The war on inflation is already won in some parts of the U.S. Here’s how different cities stack up.
A hopeful sign in the nation’s grinding battle against inflation: Although the national rate of inflation across the U.S. remains roughly twice the Federal Reserve’s target of 2% per year, in some cities prices have already returned to normal.
In May, for example, the annual rate of inflation in the Minneapolis metropolitan area fell to 1.8%, while in Honolulu it was 2%, according to Labor Department figures. On the other end of the spectrum, some Sun Belt cities are still suffering scorching price hikes. Annual inflation is 7.4% in Phoenix, 7.3% in Tampa and a whopping 9% in the Miami metro area.

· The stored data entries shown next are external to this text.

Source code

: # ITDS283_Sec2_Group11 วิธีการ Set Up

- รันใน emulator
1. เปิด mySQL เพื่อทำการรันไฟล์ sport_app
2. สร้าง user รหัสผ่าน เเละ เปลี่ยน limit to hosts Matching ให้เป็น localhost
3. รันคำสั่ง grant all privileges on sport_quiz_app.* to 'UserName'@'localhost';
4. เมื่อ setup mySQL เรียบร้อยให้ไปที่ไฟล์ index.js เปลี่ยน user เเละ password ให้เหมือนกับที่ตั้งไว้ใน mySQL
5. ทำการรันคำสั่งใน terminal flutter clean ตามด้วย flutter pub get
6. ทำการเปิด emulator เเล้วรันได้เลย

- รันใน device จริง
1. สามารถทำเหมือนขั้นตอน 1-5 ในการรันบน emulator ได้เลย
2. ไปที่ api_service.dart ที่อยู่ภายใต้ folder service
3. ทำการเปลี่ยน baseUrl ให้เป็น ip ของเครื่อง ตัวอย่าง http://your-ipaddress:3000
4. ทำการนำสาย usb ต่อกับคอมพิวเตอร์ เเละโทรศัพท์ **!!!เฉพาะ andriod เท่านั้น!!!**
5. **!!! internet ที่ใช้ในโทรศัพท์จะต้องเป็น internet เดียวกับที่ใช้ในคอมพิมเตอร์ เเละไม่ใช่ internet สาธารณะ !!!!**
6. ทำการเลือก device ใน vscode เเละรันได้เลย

The Fed has been raising interest rates for 15 months in hopes of quelling the hottest inflation since the 1980s. But the disparity in inflation increases across the country highlights one difficulty policymakers have in controlling price changes. After all, the U.S. doesn’t have one economy — it has thousands of regional economies, each with their own dynamics of supply and demand, wages, laws, government policy, and geographic differences that shape local economic conditions.
The primary factor driving these geographic variations in inflation? Housing. For instance, residents of the Midwest generally spend a smaller share of their budgets on keeping a roof over their head than people in the Northeast or West. With housing a huge contributor to recent inflation increases, inflation in the Midwest has been more muted this year, economists with the Federal Reserve Bank of Chicago said in a recent blog post.

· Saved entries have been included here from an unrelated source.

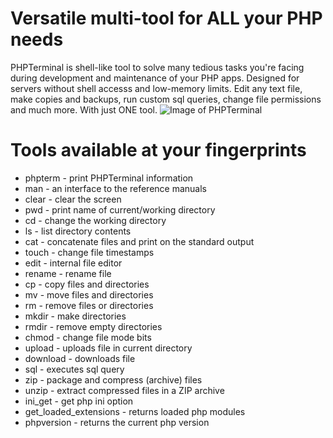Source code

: # Versatile multi-tool for ALL your PHP needs

PHPTerminal is shell-like tool to solve many tedious tasks you're facing during development and maintenance of your PHP apps.
Designed for servers without shell accesss and low-memory limits. Edit any text file, make copies and backups, run custom sql queries, change file permissions and much more.
With just ONE tool.
![Image of PHPTerminal](http://onether.com/phpterminal/plugins/phpterminal/phpterminal.gif)

# Tools available at your fingerprints
* phpterm - print PHPTerminal information
* man - an interface to the reference manuals
* clear - clear the screen
* pwd - print name of current/working directory
* cd - change the working directory
* ls - list directory contents
* cat - concatenate files and print on the standard output
* touch - change file timestamps
* edit - internal file editor
* rename - rename file
* cp - copy files and directories
* mv - move files and directories
* rm - remove files or directories
* mkdir - make directories
* rmdir - remove empty directories
* chmod - change file mode bits
* upload - uploads file in current directory
* download - downloads file
* sql - executes sql query
* zip - package and compress (archive) files
* unzip - extract compressed files in a ZIP archive
* ini_get - get php ini option
* get_loaded_extensions - returns loaded php modules
* phpversion - returns the current php version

By contrast, in recent years many Florida cities have experienced a population boom because of migration from other parts of the country, which has driven up rents and housing prices across the state.

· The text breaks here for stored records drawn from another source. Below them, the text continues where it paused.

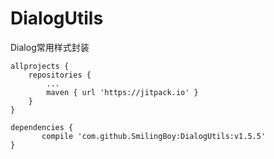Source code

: # DialogUtils
Dialog常用样式封装

	allprojects {
		repositories {
			...
			maven { url 'https://jitpack.io' }
		}
	}
  
  	dependencies {
	       compile 'com.github.SmilingBoy:DialogUtils:v1.5.5'
	}
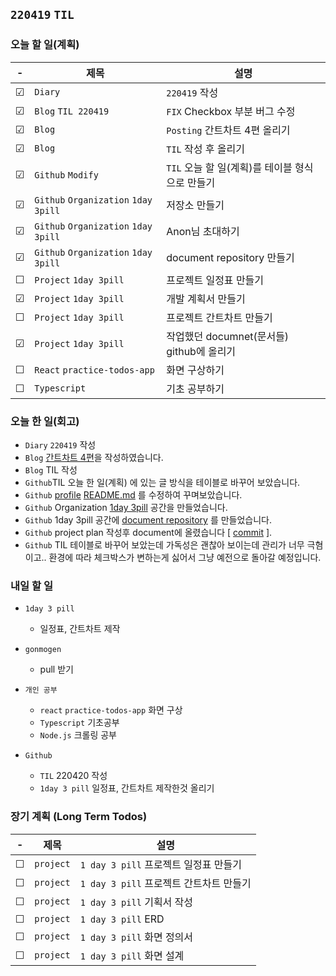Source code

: ## `220419` `TIL`

### 오늘 할 일(계획)

<!-- &#9744;  - unchecked -->
<!-- &#9745; - checked  -->

|    -    | 제목                                 | 설명                                            |
| :-----: | ------------------------------------ | ----------------------------------------------- |
| &#9745; | `Diary`                              | `220419` 작성                                   |
| &#9745; | `Blog` `TIL 220419 `                 | `FIX` Checkbox 부분 버그 수정                   |
| &#9745; | `Blog`                               | `Posting` 간트차트 4편 올리기                   |
| &#9745; | `Blog`                               | `TIL` 작성 후 올리기                            |
| &#9745; | `Github` `Modify`                    | `TIL` 오늘 할 일(계획)를 테이블 형식으로 만들기 |
| &#9745; | `Github` `Organization` `1day 3pill` | 저장소 만들기                                   |
| &#9745; | `Github` `Organization` `1day 3pill` | Anon님 초대하기                                 |
| &#9745; | `Github` `Organization` `1day 3pill` | document repository 만들기                      |
| &#9744; | `Project` `1day 3pill`               | 프로젝트 일정표 만들기                          |
| &#9745; | `Project` `1day 3pill`               | 개발 계획서 만들기                              |
| &#9744; | `Project` `1day 3pill`               | 프로젝트 간트차트 만들기                        |
| &#9745; | `Project` `1day 3pill`               | 작업했던 documnet(문서들) github에 올리기       |
| &#9744; | `React` `practice-todos-app`         | 화면 구상하기                                   |
| &#9744; | `Typescript`                         | 기초 공부하기                                   |

### 오늘 한 일(회고)

- `Diary` `220419` 작성
- `Blog` [간트차트 4편](https://coxemonkey.tistory.com/40)을 작성하였습니다.
- `Blog` TIL 작성
- `Github`TIL 오늘 한 일(계획) 에 있는 글 방식을 테이블로 바꾸어 보았습니다.
- `Github` [profile](https://github.com/GangOn0215) [README.md](https://github.com/GangOn0215/GangOn0215/blob/main/README.md) 를 수정하여 꾸며보았습니다.
- `Github` Organization [1day 3pill](https://github.com/1-day-3-pill) 공간을 만들었습니다.
- `Github` 1day 3pill 공간에 [document repository](https://github.com/1-day-3-pill/document) 를 만들었습니다.
- `Github` project plan 작성후 document에 올렸습니다 [ [commit](https://github.com/1-day-3-pill/document/commit/394afa16e5730c225db7ac49c45f160c8bc0a95d) ].
- `Github` TIL 테이블로 바꾸어 보았는데 가독성은 괜찮아 보이는데 관리가 너무 극혐이고.. 환경에 따라 체크박스가 변하는게 싫어서 그냥 예전으로 돌아갈 예정입니다.

### 내일 할 일

- `1day 3 pill`

  - 일정표, 간트차트 제작

- `gonmogen`

  - pull 받기

- `개인 공부`

  - `react` `practice-todos-app` 화면 구상
  - `Typescript` 기초공부
  - `Node.js` 크롤링 공부

- `Github`
  - `TIL` 220420 작성
  - `1day 3 pill` 일정표, 간트차트 제작한것 올리기

### 장기 계획 (Long Term Todos)

|    -    | 제목      | 설명                                    |
| :-----: | --------- | --------------------------------------- |
| &#9744; | `project` | `1 day 3 pill` 프로젝트 일정표 만들기   |
| &#9744; | `project` | `1 day 3 pill` 프로젝트 간트차트 만들기 |
| &#9744; | `project` | `1 day 3 pill` 기획서 작성              |
| &#9744; | `project` | `1 day 3 pill` ERD                      |
| &#9744; | `project` | `1 day 3 pill` 화면 정의서              |
| &#9744; | `project` | `1 day 3 pill` 화면 설계                |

While the pandemic exacerbated this trend — giving the “migration hotspots” of Atlanta, Miami, Tampa and Phoenix some of the hottest inflation in the nation — housing’s outsize role in price changes is a longstanding trend. Housing was the major reason inflation rates diverged regionally, in the two decades before the pandemic as well as in more recent years.
“We find that price changes in the housing sector are the main driver of regional differences in inflation in the two time periods we investigate: January 2002–January 2023 and January 2019–January 2023,” Chicago Fed economists wrote. “Although residents in different areas do have different purchasing patterns, we find that this plays only a small role in discrepancies in regional inflation.”
To be sure, the inflation rate doesn’t offer a picture of how pricey an area is — only how fast local prices are changing. That’s illustrated by the falling inflation rate in Honolulu. Its island location, where most consumer goods are flown in, has made Hawaii’s capital a famously expensive place to live.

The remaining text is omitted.